An interview with Frank Sytner always had the potential to lay waste to the 1400 words earmarked for the story of Alpina in this country.
It was Frank’s older brother Alan who founded The Cavern Club in Liverpool, where The Beatles were discovered and made 292 appearances during the early 1960s. The two then went into business together and in 1968 founded their first car dealership in Nottingham, specialising in BMW. Over the next three decades, they grew the network to the extent that Roger Penske’s United Auto group was prepared to pay some $155 million for it in 2002.
And that was merely Frank Sytner the hugely successful businessman. Over the years, he also fed a passion for motorsport, planted in 1954 by Alan, who exposed his 10-year-old brother to the howl of BRM’s V16 Formula 1 car at Aintree. Sytner started off racing an Austin A40 with another Frank – surname Williams – before moving to Formula Fords and competing in the kind of ultra-exotic historics that most of us dream about simply sitting in. Then, in 1988, the Liverpudlian hit a career high when he was crowned British Touring Car champion in a Prodrive-prepped E30 M3. ‘Fearless Frank’ was the nom de guerre, although reports suggest hat it belied a talent that few could match, amateur or professional.
However, we don’t delve into any of that, because it would require an entire magazine supplement. In the wake of the new Alpina B3 Touring’s five-star road test, Sytner is calling from his home in Liguria to instead talk about another episode in his life.
It was in summer 1981 that, having clocked the appeal that a brand like Alpina would radiate among car-loving Brits, he flew to Munich with Alan. They made a deal with Alpina’s remarkable founder, Burkard Bovensiepen (“an imposing, fearsome character”, but once you were on his wavelength, “absolutely wonderful”) to take responsibilities away from Tom Walkinshaw Racing’s wayward operation and become the sole UK importer of Alpina. It meant Sytner Nottingham would become the only place in the world outside Buchloe ever authorised to carry out BMW-to-Alpina conversions, and it was one car that really got the esoteric Bavarian ball rolling.
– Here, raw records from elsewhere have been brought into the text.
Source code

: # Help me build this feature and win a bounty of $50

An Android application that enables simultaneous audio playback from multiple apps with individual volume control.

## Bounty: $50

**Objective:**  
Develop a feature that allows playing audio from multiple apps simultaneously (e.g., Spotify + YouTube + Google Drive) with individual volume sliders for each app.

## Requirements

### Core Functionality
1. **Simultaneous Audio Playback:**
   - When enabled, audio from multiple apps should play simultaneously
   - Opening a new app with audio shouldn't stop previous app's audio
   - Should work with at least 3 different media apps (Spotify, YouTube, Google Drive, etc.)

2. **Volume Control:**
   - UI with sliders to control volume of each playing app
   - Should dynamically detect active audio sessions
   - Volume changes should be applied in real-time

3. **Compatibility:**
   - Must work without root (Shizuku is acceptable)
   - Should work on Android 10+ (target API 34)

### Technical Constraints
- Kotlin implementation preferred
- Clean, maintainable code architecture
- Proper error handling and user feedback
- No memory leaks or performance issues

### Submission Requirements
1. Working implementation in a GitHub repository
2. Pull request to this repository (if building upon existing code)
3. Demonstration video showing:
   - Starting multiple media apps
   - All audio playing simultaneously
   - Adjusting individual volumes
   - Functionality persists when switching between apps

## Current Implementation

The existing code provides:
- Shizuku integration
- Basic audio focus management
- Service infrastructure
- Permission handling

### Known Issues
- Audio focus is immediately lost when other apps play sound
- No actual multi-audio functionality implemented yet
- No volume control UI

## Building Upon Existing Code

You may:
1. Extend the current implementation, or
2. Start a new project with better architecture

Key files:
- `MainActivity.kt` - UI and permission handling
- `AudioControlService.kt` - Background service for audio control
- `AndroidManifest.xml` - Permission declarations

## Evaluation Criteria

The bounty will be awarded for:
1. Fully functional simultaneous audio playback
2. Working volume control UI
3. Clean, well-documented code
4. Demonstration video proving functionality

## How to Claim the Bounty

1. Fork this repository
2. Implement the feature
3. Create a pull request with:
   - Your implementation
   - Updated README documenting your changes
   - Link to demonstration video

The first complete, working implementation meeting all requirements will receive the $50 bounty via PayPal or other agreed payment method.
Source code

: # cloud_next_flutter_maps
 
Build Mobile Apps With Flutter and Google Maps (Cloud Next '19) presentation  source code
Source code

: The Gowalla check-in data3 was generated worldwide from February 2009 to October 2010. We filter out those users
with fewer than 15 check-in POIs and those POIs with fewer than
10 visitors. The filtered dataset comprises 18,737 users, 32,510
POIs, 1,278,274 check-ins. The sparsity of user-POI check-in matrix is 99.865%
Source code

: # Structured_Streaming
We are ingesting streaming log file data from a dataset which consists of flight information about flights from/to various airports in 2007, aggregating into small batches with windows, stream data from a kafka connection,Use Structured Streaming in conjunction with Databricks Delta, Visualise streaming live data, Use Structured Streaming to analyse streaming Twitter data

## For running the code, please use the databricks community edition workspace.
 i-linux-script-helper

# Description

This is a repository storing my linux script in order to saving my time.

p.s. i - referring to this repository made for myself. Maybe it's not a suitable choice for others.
“The B9 3.5 was the breakthrough car,” says Sytner, referencing the E28 5 Series conversion that Bovensiepen and his team had devised around that time, “because it was the first serious high-performance executive sporting saloon on the market”. That’s true: Mercedes-Benz’s products were still too luxury-focused, every Audi understeered and BMW was yet to cotton on and deliver either the M535i or the very first M5.
As for Alpina’s future, Sytner has few concerns, whatever uncertainties lurk. “Andy’s skillset runs parallel with his father’s, only with even more professional engineering training,” he says. “I would expect the imagination of Andy and his team to [keep finding] the niche.”
Final reflections are reserved for the simple phenomenon of Alpina. “Maybe I’m making all of this sound more important than it is. You know, it’s an alternative car brand,” says Sytner, feigning indifference. “But it’s the kind of thing you won’t really see again,” he quickly follows, with an intensity that reveals his true feelings. “It’s part of the past: entrepreneurial, the creation of something that shouldn’t have happened. How the hell did Burkard do it?”